=== Aim of the task ===
Using the material below, copy every line where "PHILIPPINES" appears.

Start of Dataset excerpts

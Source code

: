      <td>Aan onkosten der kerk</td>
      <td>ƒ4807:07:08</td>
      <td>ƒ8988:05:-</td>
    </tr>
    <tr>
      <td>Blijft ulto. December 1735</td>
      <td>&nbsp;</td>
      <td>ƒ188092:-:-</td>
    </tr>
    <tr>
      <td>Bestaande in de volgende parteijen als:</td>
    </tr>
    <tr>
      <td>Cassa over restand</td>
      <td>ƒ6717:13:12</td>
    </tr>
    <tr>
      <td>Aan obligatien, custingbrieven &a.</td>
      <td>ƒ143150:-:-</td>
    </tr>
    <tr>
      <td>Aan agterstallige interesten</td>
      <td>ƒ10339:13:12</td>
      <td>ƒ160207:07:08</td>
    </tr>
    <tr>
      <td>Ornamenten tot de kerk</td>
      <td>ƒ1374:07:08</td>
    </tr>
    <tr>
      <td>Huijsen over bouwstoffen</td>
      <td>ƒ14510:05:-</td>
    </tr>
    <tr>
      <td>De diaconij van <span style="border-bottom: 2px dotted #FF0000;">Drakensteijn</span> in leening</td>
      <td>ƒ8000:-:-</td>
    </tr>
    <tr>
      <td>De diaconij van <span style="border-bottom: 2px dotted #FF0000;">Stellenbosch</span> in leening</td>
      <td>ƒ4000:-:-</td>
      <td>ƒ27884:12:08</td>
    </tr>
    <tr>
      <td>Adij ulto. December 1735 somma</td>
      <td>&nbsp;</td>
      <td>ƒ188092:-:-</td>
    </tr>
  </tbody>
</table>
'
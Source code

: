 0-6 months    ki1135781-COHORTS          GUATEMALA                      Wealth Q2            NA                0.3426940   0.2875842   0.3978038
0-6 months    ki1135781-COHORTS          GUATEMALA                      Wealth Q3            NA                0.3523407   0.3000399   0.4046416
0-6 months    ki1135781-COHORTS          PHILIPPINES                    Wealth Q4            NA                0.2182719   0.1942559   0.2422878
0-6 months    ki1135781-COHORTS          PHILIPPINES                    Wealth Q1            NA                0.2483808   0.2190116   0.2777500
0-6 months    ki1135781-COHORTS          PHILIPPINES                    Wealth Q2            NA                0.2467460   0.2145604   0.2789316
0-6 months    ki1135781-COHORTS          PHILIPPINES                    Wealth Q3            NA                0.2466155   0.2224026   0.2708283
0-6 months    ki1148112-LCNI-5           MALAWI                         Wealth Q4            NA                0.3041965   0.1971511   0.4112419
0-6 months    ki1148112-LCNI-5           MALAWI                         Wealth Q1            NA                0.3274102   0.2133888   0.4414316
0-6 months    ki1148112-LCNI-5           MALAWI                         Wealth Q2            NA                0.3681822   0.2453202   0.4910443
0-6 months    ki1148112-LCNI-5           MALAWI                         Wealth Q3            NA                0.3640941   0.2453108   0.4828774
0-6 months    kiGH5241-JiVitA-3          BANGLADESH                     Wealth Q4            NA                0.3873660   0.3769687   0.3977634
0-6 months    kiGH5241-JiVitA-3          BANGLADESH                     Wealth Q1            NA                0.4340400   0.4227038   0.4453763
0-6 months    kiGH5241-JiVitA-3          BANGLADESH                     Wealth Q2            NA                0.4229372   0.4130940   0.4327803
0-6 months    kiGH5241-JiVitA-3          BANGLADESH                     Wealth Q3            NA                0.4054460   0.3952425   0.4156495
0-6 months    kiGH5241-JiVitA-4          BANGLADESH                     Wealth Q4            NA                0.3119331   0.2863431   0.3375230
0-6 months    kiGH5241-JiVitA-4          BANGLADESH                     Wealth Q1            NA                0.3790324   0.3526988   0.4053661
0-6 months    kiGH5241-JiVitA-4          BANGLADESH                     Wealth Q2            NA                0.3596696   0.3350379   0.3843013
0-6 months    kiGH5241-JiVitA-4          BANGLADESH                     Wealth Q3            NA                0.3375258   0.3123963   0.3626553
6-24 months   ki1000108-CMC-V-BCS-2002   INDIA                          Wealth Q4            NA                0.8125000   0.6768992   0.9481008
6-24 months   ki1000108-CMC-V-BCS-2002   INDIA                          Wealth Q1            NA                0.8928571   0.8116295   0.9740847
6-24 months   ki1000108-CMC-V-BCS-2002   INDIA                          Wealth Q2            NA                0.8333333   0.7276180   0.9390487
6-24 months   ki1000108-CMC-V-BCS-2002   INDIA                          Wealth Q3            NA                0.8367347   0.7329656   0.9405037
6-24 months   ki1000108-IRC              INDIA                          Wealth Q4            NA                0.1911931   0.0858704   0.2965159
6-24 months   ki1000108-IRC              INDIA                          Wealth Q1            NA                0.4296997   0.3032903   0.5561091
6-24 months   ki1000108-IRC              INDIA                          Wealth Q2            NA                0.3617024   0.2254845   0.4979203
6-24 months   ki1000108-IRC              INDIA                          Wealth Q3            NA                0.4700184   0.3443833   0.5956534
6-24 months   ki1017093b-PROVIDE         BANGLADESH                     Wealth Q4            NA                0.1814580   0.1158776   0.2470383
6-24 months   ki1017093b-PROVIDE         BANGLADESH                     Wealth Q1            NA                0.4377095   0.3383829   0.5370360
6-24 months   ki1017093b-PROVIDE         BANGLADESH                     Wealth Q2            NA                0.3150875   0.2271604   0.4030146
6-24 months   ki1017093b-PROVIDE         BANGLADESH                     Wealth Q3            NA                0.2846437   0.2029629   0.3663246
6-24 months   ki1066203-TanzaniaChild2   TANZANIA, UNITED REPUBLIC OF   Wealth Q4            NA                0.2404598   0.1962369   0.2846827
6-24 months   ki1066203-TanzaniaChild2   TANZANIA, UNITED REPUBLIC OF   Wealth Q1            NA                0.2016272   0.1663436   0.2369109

End of Dataset excerpts

=== Task answer ===
0-6 months    ki1135781-COHORTS          PHILIPPINES                    Wealth Q4            NA                0.2182719   0.1942559   0.2422878
0-6 months    ki1135781-COHORTS          PHILIPPINES                    Wealth Q1            NA                0.2483808   0.2190116   0.2777500
0-6 months    ki1135781-COHORTS          PHILIPPINES                    Wealth Q2            NA                0.2467460   0.2145604   0.2789316
0-6 months    ki1135781-COHORTS          PHILIPPINES                    Wealth Q3            NA                0.2466155   0.2224026   0.2708283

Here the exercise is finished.